CEHRD, therefore, challenges the duo of the federal Ministry of Agriculture and the FAO to provide the Nigerian public with global case studies - if any exist - to support their claim that shrimp farming is sustainable and translates to economic gains for the local communities. On the contrary, however, available records and CEHRD's field visits to shrimp farms in Asia reveal that industrial shrimp culture degrades coastal environment, erodes age-old livelihood structures of rural inhabitants and deepen poverty by the replacement of diverse life-support wetlands like mangrove with monoculture shrimp production.

Moreover, farmed shrimps are exported to the developed world and do not in any way enhance the food security of the local people.

Shrimps are generally susceptible to poor water quality and prone to diseases epidemics. Commercial shrimp culture, therefore, relies on routine application of antibiotics and other toxicants to forestall parasites and diseases infestation. Pond water is renewed regularly, resulting in the discharge of contaminated wastewater to surrounding river basin. This causes pollution of the receiving water and bioaccumulation of persistent toxicants in wild food organisms. Worse still, large expanses of mangrove, oftentimes, are cleared for shrimp pond construction.

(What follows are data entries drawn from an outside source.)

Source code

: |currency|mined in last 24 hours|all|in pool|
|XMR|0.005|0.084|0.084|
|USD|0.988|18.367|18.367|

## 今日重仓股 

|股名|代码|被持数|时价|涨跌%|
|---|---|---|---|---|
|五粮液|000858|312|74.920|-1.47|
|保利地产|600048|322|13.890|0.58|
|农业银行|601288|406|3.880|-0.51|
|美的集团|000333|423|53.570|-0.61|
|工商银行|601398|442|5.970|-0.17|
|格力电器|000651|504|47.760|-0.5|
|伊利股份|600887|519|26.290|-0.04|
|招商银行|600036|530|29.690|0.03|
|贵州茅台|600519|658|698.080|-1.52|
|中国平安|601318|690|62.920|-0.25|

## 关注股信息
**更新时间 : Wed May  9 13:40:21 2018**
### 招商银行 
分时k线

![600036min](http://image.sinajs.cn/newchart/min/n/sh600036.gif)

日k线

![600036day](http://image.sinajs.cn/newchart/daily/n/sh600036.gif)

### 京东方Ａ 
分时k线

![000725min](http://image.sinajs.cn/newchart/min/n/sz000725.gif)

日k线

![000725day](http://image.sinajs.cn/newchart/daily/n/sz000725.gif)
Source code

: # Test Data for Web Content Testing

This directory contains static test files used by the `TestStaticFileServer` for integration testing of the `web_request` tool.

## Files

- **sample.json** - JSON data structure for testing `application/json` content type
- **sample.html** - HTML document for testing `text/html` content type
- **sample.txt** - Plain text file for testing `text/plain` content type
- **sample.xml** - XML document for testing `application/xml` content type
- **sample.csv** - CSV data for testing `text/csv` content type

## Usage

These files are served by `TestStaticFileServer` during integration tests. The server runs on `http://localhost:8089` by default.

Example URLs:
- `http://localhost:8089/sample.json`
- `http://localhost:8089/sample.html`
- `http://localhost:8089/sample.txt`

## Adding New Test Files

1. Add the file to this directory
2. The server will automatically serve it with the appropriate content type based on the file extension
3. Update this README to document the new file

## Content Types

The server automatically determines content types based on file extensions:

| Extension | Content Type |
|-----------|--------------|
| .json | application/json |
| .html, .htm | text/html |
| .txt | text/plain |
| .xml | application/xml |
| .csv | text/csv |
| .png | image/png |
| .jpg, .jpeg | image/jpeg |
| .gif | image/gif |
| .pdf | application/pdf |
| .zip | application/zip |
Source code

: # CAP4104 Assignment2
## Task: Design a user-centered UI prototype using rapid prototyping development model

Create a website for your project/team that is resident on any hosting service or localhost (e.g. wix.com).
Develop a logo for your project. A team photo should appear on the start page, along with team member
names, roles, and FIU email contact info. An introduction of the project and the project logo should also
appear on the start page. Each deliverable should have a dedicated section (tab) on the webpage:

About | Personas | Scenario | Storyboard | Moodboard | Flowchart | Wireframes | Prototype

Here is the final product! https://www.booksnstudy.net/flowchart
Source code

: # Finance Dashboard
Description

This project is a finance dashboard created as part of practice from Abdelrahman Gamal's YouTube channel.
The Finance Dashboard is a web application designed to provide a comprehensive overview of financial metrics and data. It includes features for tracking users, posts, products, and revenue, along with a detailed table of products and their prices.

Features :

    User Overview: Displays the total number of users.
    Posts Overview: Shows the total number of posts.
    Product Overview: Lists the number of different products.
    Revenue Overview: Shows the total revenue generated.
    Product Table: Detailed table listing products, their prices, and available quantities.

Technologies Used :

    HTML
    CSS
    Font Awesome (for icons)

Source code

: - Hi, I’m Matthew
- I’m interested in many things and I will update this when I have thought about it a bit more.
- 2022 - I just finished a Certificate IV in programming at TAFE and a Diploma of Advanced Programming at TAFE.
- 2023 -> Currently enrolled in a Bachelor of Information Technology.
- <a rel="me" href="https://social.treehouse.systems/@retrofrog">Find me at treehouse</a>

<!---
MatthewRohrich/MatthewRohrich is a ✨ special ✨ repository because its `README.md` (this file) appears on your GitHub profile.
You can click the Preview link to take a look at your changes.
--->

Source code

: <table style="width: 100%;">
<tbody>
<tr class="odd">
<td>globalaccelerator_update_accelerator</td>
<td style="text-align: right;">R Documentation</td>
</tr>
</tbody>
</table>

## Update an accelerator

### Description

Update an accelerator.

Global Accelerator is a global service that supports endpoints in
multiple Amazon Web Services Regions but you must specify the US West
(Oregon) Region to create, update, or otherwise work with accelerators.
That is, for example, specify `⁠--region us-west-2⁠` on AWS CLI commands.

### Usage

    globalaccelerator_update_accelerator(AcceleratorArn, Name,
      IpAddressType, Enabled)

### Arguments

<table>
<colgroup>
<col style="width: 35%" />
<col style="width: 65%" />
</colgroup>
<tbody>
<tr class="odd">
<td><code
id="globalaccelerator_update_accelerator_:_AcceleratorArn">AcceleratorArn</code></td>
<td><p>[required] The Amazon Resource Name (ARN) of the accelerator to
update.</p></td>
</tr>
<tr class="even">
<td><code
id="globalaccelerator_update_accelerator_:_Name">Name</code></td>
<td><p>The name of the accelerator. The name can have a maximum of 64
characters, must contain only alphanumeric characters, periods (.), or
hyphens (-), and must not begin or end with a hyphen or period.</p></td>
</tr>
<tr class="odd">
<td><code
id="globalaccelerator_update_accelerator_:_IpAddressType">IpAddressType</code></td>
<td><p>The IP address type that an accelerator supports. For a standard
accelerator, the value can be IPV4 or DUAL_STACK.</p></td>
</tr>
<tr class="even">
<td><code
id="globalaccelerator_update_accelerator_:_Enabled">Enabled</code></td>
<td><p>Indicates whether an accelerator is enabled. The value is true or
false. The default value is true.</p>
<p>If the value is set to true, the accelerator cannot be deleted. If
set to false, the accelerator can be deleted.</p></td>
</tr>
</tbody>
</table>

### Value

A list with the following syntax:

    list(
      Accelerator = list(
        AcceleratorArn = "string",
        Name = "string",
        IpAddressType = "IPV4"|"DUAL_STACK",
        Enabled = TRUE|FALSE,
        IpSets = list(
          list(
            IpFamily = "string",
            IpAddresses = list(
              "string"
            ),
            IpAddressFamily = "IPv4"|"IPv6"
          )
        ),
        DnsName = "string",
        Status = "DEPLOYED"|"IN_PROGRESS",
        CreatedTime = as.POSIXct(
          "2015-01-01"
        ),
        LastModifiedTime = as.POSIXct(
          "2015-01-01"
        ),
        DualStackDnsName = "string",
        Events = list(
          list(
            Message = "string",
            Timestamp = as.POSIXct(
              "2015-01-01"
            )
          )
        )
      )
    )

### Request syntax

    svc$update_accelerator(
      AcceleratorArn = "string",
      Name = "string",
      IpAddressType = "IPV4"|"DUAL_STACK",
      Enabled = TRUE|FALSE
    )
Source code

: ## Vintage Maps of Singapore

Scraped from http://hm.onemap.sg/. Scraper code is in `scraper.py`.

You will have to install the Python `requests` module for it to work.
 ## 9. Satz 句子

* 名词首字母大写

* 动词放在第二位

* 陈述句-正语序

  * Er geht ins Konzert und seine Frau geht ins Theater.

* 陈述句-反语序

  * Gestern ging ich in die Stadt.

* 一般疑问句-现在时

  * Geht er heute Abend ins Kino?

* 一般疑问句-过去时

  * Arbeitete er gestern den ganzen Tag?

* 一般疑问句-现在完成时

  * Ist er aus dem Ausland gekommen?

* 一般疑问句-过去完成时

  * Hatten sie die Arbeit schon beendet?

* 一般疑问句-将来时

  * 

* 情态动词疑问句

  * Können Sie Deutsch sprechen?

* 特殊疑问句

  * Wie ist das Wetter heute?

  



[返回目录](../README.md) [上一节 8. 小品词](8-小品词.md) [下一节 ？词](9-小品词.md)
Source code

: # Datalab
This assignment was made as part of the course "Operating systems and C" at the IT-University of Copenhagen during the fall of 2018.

For instance, 269,000ha of mangrove in Indonesia have been converted to shrimp ponds. Shrimp ponds are not sustainable and often are abandoned without re-vegetation schemes to restore the hitherto mangrove community. Nigeria cannot afford to loose the shrinking remnants of her mangrove area to unsustainable shrimp culture. The mangrove of the Niger Delta is the largest in Africa and the fourth largest in the world, and has been adjudged a key zone for the conservation of the western coast of Africa due to its extraordinary biodiversity. Studies have shown that 60% of the fishes in the Gulf of Guinea breed in the mangrove of the Niger Delta. Already the mangrove of the Niger Delta is threatened and shrinking by the synergistic effects of oil spill toxicity, over-logging, spread of nypa palm, and clearance for the passage of oil pipes and seismic lines, swamp reclamation for urban development, etc.

If commercial shrimp farming cannot be regulated in countries like Mexico, Brazil, Indonesia, Ecuador, India, Peru, etc, where shrimp culture has  been practiced for decades, CEHRD wonders what would be the Nigerian experience especially given the blatant disrespect for regulatory laws and policies in the land by corporations with impunity. A case in point is gas flaring whereby several termination dates had been fixed by the federal government but repeatedly, were ignored by the multinational oil companies.

Secondly, industrial shrimping vessels operating along the Nigerian coastal shelf line continue to trawl within the 5-nautical miles non-trawling zone unchecked, and the problem of huge by-catch and discards associated with industrial shrimp fisheries which affect artisanal inland fisheries is yet to be addressed.

In CEHRD's opinion, the acquisition of requisite stock assessment data (which are lacking) that will aid in the ecosystem-based management of wild shrimp fisheries remains the most viable and sustainable option for Nigerian shrimp production and export to the North.

CEHRD, therefore, is calling on the Civil Society especially African Mangrove Network (AMN), coastal communities and the Nigerian people to reject in totality the Sulalanka shrimp farming proposal.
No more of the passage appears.